Hungry for wine

Seeing the World through the Lens of a Wine Glass

Hungry for Wine is maintained by Cathy Huyghe, wine writer for Forbes.com and author of Hungry for Wine: Seeing the World through the Lens of a Wine Glass.

A Trail of Breadcrumbs, and How to Read Them

Being a journalist wasn’t what I set out to do.

I thought I would teach. Or do research. Or travel for a career in international business. Or, as I got older, I envisioned how I could put my training in negotiation to use in a diplomatic capacity.

Along the way I became a journalist, which is work I absolutely love for its constant challenges and variable set of demands. I love that asking questions, and coming to know people and what motivates them, is such a big part of my job.

Along the way, I’ve ended up doing many of those things that I thought I would do.

More and more often, I am called upon to teach. Research has become a regular part of my everyday life. And I travel – sometimes too much – internationally and I write very often about the businesses I find there.

But it is the last idea – negotiation, diplomacy, advocacy – of what I thought I’d do that has been most on my mind this past year.

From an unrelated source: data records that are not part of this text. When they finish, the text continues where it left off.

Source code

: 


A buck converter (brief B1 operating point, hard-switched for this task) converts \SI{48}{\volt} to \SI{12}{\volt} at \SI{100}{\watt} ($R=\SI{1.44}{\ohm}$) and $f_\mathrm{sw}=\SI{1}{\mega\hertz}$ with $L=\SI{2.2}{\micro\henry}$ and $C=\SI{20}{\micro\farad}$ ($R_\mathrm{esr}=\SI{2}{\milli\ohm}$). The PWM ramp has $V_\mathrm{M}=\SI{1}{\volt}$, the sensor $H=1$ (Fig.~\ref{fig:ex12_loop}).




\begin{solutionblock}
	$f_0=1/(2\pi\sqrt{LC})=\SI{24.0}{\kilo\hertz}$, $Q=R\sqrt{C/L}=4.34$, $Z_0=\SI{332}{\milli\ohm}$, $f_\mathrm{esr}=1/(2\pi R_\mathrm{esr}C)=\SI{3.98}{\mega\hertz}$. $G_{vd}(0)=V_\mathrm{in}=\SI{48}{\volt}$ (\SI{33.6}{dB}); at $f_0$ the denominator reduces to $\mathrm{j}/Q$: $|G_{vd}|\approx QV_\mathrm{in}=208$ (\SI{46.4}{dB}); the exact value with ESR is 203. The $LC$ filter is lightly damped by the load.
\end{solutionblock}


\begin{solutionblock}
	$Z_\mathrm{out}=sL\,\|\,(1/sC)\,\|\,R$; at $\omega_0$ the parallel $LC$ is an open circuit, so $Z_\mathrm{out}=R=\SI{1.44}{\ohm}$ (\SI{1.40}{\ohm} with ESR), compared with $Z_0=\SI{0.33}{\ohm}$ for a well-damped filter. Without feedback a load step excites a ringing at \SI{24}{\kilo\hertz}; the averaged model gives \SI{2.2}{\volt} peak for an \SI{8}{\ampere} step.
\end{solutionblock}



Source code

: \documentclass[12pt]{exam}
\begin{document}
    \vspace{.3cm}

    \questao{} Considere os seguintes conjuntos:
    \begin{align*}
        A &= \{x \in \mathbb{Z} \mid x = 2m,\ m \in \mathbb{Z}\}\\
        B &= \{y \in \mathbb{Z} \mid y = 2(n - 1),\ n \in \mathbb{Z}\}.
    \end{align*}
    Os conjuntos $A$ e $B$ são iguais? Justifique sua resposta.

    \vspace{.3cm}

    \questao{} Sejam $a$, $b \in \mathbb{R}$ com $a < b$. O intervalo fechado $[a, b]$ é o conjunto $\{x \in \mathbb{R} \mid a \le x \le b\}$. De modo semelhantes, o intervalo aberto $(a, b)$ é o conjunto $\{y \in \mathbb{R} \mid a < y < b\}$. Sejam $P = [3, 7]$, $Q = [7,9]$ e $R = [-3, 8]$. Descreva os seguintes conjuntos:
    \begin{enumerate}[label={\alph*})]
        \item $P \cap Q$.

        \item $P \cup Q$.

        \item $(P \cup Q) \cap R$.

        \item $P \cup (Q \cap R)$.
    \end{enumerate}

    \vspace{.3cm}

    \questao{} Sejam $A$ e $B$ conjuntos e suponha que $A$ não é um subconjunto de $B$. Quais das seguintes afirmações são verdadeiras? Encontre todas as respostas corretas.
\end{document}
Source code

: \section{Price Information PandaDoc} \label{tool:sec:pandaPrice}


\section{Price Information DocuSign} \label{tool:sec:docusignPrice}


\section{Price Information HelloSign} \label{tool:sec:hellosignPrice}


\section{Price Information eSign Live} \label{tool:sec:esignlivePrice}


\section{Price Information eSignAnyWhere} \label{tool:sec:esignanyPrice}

Sometimes I imagine looking behind me, at the very curvy path my life has taken, and noticing certain stops along the way. These are stops that are like breadcrumbs. Seen one way, they’re barely significant, and ephemeral, and able to blow away at any moment. Seen another way, though, they compose a trail, a very marked trail, from point to point to point.

Point: training as a negotiator. (While I was pregnant. With twins. Both boys.)

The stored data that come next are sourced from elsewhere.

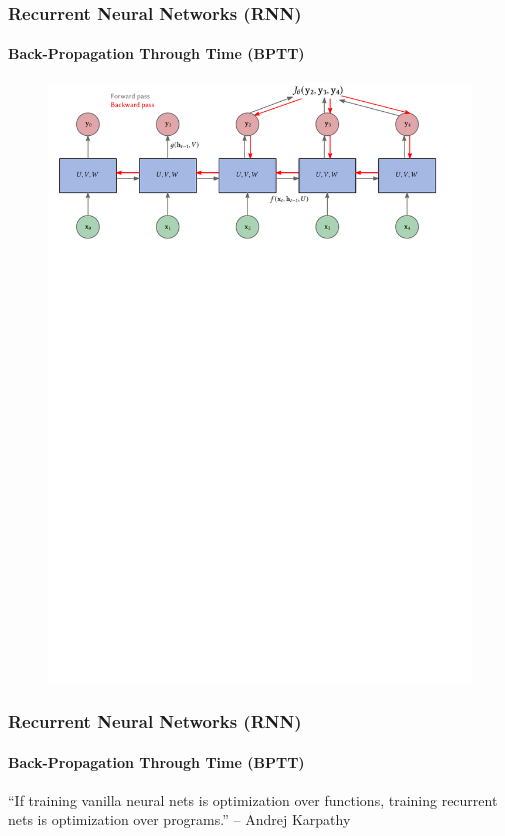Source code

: \documentclass[german,aspectratio=169]{beamer}
\begin{document}
\begin{frame}
	\frametitle{Recurrent Neural Networks (RNN)}
	\framesubtitle{Back-Propagation Through Time (BPTT)}
	\begin{figure}
		\includegraphics[width=1.0\textwidth]{bbtt}
	\end{figure}
\end{frame}


\begin{frame}
		\frametitle{Recurrent Neural Networks (RNN)}
		\framesubtitle{Back-Propagation Through Time (BPTT)}
		\begin{quoting}
		``If training vanilla neural nets is optimization over functions, training recurrent nets is optimization over programs.'' -- Andrej Karpathy
	\end{quoting}
\end{frame}
\end{document}

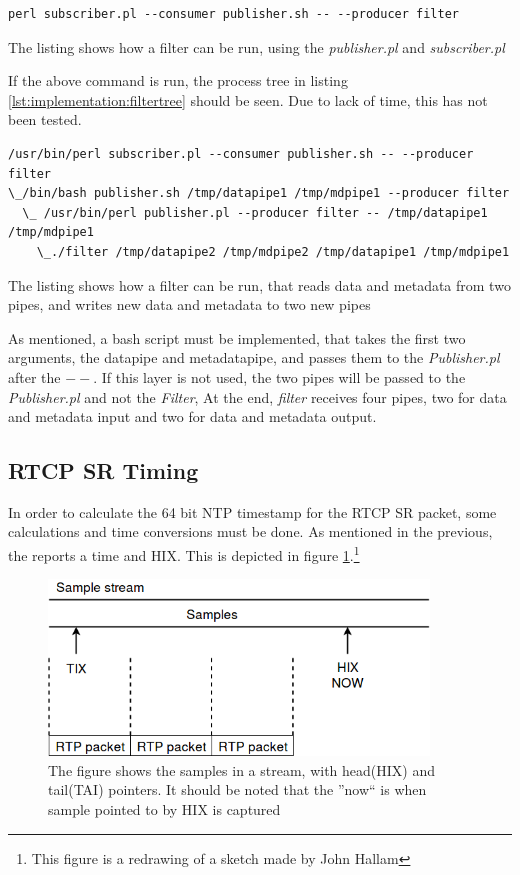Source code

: \begin{listing}[H] 
\begin{verbatim}
perl subscriber.pl --consumer publisher.sh -- --producer filter
\end{verbatim}
\caption{The listing shows how a filter can be run, using the \textit{publisher.pl} and \textit{subscriber.pl}}
\label{lst:implementation:filter}
\end{listing}

If the above command is run, the process tree in listing \ref{lst:implementation:filtertree} should be seen. Due to lack of time, this has not been tested.

\begin{listing}[H] 
\begin{verbatim}
/usr/bin/perl subscriber.pl --consumer publisher.sh -- --producer filter
\_/bin/bash publisher.sh /tmp/datapipe1 /tmp/mdpipe1 --producer filter
  \_ /usr/bin/perl publisher.pl --producer filter -- /tmp/datapipe1 /tmp/mdpipe1
    \_./filter /tmp/datapipe2 /tmp/mdpipe2 /tmp/datapipe1 /tmp/mdpipe1
\end{verbatim}
\caption{The listing shows how a filter can be run, that reads data and metadata from two pipes, and writes new data and metadata to two new pipes}
\label{lst:implementation:filter}
\end{listing}
As mentioned, a bash script must be implemented, that takes the first two arguments, the datapipe and metadatapipe, and passes them to the \textit{Publisher.pl} after the $--$. If this layer is not used, the two pipes will be passed to the \textit{Publisher.pl} and not the \textit{Filter}, At the end, \textit{filter} receives four pipes, two for data and metadata input and two for data and metadata output.

\subsection{RTCP SR Timing} \label{sec:design:rtcpsr}
In order to calculate the 64 bit NTP timestamp for the RTCP SR packet, some calculations and time conversions must be done. As mentioned in the previous, the  reports a time and \ac{HIX}. This is depicted in figure \ref{fig:implementation:rtcpsr}.\footnote{This figure is a redrawing of a sketch made by John Hallam}
\begin{figure}[H]
	\centering
	\includegraphics[width=0.9\textwidth]{figures/rtcp_sr_timing}
	\caption{The figure shows the samples in a stream, with head(HIX) and tail(TAI) pointers. It should be noted that the ''now`` is when sample pointed to by HIX is captured}\label{fig:implementation:rtcpsr}
\end{figure}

Point: working for two years on a cross-cultural, multiple-religion project based in the Middle East.

Point: training as a multi-media journalist. Significant experience with public broadcasting stations.

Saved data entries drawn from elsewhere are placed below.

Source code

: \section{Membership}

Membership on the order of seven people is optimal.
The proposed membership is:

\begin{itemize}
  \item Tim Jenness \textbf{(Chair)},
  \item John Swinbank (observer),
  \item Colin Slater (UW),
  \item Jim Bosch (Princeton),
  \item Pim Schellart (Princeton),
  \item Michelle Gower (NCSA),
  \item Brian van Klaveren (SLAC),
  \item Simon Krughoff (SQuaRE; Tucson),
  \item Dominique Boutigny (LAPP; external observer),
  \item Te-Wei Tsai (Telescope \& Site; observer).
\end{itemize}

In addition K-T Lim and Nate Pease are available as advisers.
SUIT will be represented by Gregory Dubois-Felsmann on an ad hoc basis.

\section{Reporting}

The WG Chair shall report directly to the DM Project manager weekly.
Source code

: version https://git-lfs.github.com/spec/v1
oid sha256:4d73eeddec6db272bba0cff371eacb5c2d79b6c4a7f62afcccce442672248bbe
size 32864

Point: training with the Op-Ed Project, meant to diversify voices on the opinion pages of major media outlets.

Point: service on non-profit boards and fellowship with advocacy organizations.

Point: active involvement with organizations like the National Center for Civil and Human Rights, Ribbons of Hope, and the Carter Center in Atlanta, Georgia.

And today: writing multiple times a week, within my specific industry, about issues of business and politics around the world. Areas of conflict. Migration. Labor. Disruptors in technology.

Where is all of this leading? If I follow that trail of breadcrumbs to the position of my feet at this moment, today, what does it tell me? And if I turn 180 degrees, and look forward, what do I see on the trail ahead?

It isn’t clear yet. I have some ideas, and some forms are beginning to take shape. But what’s most apparent is that the momentum is building, and my pace is becoming stronger.